BMV Registrar Charles Norman said the integration of drivers' licenses into a digital wallet is still in the conceptional phase. Norman said a mobile ID is one of many ideas he and his staff presented the InnovateOhio Platform team.

“We’ve done some research and we’ve had a demonstration from a vendor within the past couple of months, but it’s still in the early stages,” he said.

Norman said an initiative the new platform helped kickstart is “Get In Line, Online,” a pilot program that went live Monday. It allows residents near 12 deputy registrar locations to take a virtual ticket and forgo an in-person wait. Users have a four-hour window to arrive, check in at a self-service kiosk and claim their spot, he said. The program is slated to last six months, but if demand is high enough, the BMV may begin a phased rollout to all 186 deputy registrar locations before then.

“The idea is to cut wait times and free people to do the things that are important to them instead of waiting in line,” Norman said. “It will take a little pressure off our deputy registrars and really just improve the customer experience overall. In addition to the convenience factor for the customer, this really gives us at the BMV a lot of data that we never had access to.”

He said his department can gather data about line lengths, wait times and how long particular transactions take to complete. The information will then be used to refine processes and strategically place expert staff where they are needed at deputy registrar locations.

“Our staff here in field operations has been working on this idea for a while but we never really had an outlet and the InnovateOhio Platform gave us that opportunity to roll this out,” Norman said. “Certainly, if we roll it out on a larger scale, they’ll be a huge part of that both with support and, frankly, the financial resources needed to do so.”

Husted said in a prepared statement about the launch of “Get In Line, Online” that his goal is to change culture within the state so that every government service has residents in mind.

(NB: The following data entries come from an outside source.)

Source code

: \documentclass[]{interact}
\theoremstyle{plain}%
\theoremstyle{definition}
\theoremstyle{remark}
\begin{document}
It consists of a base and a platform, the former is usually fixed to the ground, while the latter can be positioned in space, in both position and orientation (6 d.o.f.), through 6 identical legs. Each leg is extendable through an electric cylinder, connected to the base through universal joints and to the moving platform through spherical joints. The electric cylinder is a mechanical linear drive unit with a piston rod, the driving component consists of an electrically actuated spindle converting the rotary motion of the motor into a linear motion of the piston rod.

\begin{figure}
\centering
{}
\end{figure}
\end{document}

“We want ours to be the most innovative, creative state in the Midwest, which starts within state government by using technology to offer better services to Ohioans, and this is a great first step for the BMV,” Husted said in a release.

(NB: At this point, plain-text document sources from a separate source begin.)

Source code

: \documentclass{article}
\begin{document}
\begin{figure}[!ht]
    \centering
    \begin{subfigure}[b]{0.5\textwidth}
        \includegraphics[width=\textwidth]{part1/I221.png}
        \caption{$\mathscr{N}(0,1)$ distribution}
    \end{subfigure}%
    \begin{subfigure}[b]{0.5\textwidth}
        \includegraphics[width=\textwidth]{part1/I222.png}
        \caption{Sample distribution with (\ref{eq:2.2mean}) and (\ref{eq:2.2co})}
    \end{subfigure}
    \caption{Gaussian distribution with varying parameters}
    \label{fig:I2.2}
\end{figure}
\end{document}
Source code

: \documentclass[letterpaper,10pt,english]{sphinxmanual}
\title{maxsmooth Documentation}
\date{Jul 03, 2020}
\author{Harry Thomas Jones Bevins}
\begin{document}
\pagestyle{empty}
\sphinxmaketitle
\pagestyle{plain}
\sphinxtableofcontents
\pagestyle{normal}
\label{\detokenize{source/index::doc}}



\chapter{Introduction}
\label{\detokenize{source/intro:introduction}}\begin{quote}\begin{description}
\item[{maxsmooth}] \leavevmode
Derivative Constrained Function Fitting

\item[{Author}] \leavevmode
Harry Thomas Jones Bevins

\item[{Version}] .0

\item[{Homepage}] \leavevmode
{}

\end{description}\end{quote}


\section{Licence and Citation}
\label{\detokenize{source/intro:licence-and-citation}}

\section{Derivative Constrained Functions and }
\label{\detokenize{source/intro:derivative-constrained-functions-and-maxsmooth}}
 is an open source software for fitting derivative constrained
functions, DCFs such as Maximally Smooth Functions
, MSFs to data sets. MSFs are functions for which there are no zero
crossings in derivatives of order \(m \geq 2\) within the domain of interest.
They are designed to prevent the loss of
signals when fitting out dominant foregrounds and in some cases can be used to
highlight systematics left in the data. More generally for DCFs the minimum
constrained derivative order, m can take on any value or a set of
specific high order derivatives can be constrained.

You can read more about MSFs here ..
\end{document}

Bridges said the hardest part of enacting change has been working with agencies to determine how systems like OH|ID will be used and what the desired user experience will look like. But he said InnovateOhio Platform has invigorated departments to proactively make their services available in a digital form.

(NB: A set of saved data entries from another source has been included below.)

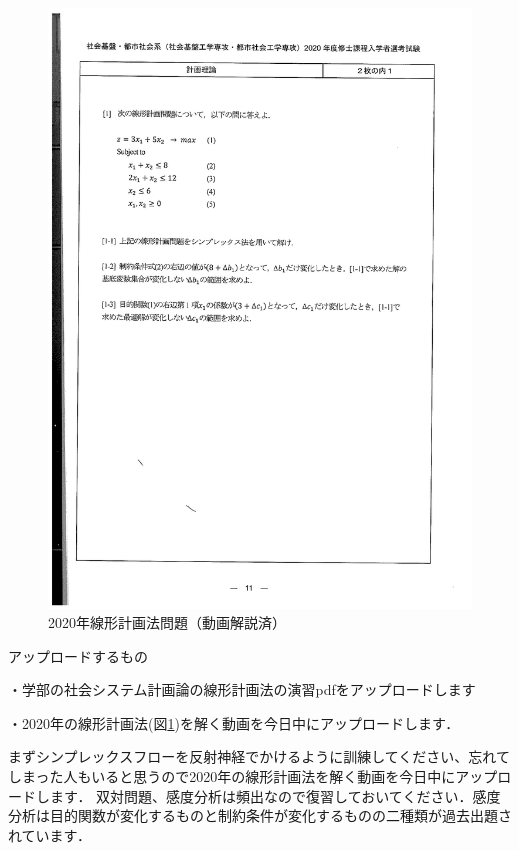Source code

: \documentclass{jsarticle}
\begin{document}
\begin{figure}[htbp]
  \includegraphics[keepaspectratio, width=16cm]{figures/liner2020.png}
  \caption{2020年線形計画法問題（動画解説済）\label{fig:liner2020}}
\end{figure}

アップロードするもの

・学部の社会システム計画論の線形計画法の演習pdfをアップロードします

・2020年の線形計画法(図\ref{fig:liner2020})を解く動画を今日中にアップロードします．

まずシンプレックスフローを反射神経でかけるように訓練してください、忘れてしまった人もいると思うので2020年の線形計画法を解く動画を今日中にアップロードします．
双対問題、感度分析は頻出なので復習しておいてください．感度分析は目的関数が変化するものと制約条件が変化するものの二種類が過去出題されています．
\end{document}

“It’s a really important thing and we’re very excited to have this type of momentum at this point and I think we’re going after huge things that are really, really impactful changes to customer service across the state,” Bridges said. “Not just modernizing it, but improving and streamlining it and using data to drive better personalized services and decisions and really doing all this with the foremost focus being security, privacy and really that element of choice.”

Patrick Groves was a staff writer for Government Technology from 2019 to 2020.